After the May Day holiday, the domestic cotton market failed to sustain its pre-holiday rally. The main Zhengzhou cotton futures contract briefly tested the key 17,000 yuan/ton mark before turning sharply lower. By the close on May 11, it had fallen over 600 points from the holiday high, a correction deeper than market expectations. This move reflects a deep tug-of-war between weak seasonal demand and tight spot stocks, with the market's trading logic shifting from supply-driven to demand-driven.
Short-Term Correction: Multiple Bearish Factors Converge
The immediate trigger for the price decline was the seasonal contraction in downstream demand. After May, the textile industry officially exits the 'golden March-April' peak season and enters a traditional consumption lull, with weak terminal orders becoming the core bearish factor. Feedback from industrial clusters shows clear structural divergence: orders for premium 40S high-density and compact yarns are scheduled through July-August, with mills mainly executing existing orders. In contrast, conventional yarn counts face order shortfalls, spot supply is loosening, and inventories are slowly accumulating. Mills have generally cut prices by 100-200 yuan/ton, and bargaining space is expanding.

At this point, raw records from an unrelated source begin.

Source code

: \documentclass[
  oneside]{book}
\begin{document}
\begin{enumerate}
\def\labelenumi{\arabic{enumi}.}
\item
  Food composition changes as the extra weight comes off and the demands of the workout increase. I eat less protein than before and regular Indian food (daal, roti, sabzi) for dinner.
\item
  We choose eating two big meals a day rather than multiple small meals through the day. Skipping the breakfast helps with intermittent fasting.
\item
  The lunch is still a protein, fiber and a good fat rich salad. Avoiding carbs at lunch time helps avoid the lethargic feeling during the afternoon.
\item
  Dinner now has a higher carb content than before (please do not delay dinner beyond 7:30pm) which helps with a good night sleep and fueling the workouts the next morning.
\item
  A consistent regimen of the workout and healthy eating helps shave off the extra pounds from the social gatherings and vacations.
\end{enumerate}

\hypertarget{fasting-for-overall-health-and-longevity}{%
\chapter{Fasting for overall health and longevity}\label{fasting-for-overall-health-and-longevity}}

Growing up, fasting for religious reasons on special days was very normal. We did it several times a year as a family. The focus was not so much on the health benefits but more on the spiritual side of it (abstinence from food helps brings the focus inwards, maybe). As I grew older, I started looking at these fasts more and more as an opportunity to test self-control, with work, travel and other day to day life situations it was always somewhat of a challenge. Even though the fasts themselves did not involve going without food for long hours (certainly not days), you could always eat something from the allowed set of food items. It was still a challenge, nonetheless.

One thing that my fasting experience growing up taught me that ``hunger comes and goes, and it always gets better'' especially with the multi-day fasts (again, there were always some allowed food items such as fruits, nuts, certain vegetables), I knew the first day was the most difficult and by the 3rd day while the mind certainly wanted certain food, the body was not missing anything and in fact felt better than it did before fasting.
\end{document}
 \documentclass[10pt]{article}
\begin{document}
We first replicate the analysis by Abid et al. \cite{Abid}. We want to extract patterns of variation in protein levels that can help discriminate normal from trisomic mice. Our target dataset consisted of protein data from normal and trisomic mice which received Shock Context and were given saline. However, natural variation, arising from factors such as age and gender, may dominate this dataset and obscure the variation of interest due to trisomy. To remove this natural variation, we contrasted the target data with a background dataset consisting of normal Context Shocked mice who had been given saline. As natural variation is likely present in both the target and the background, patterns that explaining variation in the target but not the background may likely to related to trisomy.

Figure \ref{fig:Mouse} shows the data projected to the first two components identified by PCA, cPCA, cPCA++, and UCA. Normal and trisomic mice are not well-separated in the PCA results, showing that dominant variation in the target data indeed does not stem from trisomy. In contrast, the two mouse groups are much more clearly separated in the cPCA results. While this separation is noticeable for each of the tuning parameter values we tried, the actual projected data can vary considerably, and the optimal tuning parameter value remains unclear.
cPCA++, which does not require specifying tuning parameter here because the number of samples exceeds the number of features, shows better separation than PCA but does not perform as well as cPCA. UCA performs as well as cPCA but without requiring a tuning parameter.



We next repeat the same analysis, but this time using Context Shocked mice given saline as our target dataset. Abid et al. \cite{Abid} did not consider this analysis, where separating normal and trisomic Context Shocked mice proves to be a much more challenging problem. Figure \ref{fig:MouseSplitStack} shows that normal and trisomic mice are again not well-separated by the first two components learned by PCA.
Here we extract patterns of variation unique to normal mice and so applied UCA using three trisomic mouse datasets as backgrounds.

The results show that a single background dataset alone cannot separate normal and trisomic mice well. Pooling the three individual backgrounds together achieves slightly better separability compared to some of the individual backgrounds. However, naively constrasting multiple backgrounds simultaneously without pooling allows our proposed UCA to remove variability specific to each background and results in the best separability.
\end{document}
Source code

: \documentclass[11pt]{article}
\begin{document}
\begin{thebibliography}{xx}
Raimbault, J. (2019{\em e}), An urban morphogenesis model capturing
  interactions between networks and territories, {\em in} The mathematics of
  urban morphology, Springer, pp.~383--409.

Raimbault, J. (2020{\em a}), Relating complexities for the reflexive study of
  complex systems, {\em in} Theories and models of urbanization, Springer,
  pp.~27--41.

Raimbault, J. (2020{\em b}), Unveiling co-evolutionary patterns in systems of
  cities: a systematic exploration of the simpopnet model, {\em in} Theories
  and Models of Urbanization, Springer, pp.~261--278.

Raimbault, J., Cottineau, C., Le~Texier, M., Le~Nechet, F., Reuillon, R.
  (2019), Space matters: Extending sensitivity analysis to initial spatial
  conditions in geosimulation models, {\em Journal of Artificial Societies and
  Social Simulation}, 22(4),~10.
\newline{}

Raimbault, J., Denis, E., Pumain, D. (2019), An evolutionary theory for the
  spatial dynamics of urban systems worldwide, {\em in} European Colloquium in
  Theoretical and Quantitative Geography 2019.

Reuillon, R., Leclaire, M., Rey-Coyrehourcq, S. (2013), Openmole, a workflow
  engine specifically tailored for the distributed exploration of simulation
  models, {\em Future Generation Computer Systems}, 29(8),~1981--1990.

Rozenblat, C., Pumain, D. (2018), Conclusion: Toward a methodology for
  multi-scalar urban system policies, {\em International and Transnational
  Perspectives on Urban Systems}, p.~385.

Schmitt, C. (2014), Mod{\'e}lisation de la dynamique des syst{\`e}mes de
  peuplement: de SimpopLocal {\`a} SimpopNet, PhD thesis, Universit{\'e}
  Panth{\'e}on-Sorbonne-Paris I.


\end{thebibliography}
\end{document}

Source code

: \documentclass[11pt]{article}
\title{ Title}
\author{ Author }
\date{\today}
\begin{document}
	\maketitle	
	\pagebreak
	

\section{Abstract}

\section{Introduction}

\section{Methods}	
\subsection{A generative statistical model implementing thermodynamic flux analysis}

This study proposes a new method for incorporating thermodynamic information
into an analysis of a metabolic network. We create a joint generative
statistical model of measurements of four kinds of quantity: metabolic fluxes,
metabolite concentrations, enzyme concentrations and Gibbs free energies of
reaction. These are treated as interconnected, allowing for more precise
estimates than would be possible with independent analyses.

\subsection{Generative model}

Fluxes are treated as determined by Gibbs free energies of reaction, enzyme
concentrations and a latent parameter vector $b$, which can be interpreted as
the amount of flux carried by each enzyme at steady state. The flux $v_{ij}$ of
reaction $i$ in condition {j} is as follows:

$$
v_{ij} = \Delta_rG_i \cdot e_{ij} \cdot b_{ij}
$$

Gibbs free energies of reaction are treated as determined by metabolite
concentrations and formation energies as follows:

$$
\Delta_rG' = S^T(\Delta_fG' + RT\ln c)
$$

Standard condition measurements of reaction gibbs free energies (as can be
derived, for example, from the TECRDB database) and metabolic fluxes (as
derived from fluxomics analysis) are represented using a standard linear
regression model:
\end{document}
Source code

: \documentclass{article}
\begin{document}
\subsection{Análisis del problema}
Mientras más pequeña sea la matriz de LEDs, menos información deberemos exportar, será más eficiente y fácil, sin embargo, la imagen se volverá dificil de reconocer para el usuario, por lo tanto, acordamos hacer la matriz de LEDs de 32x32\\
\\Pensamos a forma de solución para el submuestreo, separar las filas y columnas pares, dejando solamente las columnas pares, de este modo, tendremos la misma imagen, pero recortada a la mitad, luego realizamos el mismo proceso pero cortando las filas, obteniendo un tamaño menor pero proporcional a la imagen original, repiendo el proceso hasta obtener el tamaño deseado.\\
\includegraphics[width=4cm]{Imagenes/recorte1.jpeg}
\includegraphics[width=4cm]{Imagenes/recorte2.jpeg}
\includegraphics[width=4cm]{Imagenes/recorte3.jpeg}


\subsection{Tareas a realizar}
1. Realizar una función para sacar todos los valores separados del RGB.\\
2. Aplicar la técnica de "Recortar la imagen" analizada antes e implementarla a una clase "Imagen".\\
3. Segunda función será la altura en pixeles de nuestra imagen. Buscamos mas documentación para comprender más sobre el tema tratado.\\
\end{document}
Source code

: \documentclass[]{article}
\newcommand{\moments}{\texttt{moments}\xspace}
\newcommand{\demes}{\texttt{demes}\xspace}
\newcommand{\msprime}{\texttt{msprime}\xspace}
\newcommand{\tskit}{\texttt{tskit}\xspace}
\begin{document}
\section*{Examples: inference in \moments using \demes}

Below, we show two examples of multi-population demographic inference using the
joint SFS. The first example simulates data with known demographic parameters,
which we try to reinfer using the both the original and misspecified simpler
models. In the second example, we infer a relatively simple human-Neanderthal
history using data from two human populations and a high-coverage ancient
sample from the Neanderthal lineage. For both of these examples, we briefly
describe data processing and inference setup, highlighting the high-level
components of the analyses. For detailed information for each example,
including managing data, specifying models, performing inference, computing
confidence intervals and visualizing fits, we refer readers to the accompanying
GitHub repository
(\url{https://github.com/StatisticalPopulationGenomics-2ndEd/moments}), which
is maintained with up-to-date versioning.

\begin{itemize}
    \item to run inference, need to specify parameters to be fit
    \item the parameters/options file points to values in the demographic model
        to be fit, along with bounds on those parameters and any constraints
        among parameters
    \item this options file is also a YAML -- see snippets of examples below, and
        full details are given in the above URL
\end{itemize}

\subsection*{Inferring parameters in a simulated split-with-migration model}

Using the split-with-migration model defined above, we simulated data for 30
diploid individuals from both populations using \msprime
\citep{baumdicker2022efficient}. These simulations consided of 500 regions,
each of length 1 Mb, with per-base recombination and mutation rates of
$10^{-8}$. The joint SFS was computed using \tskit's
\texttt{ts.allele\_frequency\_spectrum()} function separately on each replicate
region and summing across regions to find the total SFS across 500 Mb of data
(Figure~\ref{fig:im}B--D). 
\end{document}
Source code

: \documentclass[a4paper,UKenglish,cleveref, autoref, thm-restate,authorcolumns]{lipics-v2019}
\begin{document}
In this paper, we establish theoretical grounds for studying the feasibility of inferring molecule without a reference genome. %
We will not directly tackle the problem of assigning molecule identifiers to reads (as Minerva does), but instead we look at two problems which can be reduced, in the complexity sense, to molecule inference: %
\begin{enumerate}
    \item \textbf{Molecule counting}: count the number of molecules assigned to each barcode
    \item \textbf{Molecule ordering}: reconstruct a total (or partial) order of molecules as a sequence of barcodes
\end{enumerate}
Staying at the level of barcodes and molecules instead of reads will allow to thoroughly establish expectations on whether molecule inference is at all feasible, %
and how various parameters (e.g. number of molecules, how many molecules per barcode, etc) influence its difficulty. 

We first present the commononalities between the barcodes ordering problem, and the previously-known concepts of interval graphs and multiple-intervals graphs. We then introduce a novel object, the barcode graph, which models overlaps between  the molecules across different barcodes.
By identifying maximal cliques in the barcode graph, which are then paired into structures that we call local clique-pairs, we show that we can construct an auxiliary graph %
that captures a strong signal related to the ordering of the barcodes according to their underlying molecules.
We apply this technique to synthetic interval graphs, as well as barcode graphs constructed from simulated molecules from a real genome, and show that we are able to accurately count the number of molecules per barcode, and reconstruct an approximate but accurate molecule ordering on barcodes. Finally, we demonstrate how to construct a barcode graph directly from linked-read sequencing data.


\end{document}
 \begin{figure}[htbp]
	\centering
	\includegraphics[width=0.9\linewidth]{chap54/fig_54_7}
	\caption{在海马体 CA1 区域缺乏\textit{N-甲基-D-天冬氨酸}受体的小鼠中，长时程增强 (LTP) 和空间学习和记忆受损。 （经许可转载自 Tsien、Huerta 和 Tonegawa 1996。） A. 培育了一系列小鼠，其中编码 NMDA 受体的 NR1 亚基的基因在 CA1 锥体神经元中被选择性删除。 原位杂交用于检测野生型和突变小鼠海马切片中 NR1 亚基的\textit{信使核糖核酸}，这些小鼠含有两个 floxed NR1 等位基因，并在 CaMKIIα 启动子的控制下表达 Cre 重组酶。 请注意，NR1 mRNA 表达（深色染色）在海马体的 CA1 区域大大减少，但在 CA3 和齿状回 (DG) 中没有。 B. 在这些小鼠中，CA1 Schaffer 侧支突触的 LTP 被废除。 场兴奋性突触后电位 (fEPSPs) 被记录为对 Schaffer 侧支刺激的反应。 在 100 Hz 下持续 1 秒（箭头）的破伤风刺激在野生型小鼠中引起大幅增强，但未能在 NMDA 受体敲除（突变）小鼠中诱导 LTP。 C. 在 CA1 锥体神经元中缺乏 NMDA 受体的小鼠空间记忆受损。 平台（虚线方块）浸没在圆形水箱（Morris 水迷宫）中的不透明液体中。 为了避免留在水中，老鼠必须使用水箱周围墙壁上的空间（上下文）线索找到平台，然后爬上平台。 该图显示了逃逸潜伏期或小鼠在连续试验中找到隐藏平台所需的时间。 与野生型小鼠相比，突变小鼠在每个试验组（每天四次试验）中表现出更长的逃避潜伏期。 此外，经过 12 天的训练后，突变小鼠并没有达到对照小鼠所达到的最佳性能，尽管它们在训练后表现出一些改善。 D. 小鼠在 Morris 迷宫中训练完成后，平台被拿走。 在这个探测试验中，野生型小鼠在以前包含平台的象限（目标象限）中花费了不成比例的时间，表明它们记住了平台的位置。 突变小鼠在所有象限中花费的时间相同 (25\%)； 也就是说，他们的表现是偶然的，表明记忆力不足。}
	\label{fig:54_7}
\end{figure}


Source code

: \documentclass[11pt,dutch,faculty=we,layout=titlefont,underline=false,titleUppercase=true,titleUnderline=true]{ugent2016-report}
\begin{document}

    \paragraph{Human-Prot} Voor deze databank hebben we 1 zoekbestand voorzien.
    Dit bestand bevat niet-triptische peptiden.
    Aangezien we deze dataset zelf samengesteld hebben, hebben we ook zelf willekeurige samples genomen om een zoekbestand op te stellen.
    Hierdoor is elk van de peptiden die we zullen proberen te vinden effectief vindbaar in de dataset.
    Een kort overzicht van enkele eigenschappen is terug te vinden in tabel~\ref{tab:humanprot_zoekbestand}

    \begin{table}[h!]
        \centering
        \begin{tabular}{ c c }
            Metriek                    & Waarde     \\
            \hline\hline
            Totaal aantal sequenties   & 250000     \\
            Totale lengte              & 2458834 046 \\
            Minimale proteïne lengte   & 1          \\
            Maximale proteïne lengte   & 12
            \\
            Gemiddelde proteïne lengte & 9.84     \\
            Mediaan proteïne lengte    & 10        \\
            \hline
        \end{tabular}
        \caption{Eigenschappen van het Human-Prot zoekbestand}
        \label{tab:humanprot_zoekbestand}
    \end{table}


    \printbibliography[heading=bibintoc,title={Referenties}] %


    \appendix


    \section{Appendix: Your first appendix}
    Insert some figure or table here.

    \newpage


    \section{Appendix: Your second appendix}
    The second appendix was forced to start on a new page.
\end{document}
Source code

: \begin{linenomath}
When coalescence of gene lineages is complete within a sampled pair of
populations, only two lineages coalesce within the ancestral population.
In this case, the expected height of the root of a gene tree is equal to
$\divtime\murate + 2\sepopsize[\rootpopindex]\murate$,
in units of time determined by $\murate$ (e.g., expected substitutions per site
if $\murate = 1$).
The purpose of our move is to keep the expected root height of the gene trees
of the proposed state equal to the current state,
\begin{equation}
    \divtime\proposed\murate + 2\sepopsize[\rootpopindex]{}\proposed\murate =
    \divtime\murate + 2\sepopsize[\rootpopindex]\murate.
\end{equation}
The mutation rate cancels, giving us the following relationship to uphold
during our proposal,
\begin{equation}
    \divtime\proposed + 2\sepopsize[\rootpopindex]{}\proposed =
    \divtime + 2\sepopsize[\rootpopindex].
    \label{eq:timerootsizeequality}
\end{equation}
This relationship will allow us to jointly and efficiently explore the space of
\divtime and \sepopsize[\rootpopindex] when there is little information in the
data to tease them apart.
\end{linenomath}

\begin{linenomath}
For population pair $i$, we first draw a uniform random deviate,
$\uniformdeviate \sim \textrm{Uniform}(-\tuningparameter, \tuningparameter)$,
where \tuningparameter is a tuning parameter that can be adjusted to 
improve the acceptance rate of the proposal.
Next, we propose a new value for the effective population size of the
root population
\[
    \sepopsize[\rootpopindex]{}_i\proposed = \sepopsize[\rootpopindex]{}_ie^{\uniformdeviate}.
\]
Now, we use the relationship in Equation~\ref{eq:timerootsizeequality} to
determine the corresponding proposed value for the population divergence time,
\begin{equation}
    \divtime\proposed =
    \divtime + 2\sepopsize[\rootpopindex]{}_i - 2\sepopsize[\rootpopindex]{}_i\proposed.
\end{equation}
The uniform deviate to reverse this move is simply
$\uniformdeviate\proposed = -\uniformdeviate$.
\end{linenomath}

The grey fabric market is showing an even more pronounced downturn. In key weaving hubs like Foshan, the operating rate of circular knitting machines has fallen to 40%, a sharp drop from peak season levels. New orders are insufficient, old orders are winding down, and the industry faces a pronounced 'gap period' between order cycles. Weak consumer demand in apparel and home textiles is increasing downstream destocking pressure, continuously shrinking procurement demand for upstream cotton. This has formed a negative feedback loop: futures fall, spot prices follow, terminals wait-and-see, and demand weakens further.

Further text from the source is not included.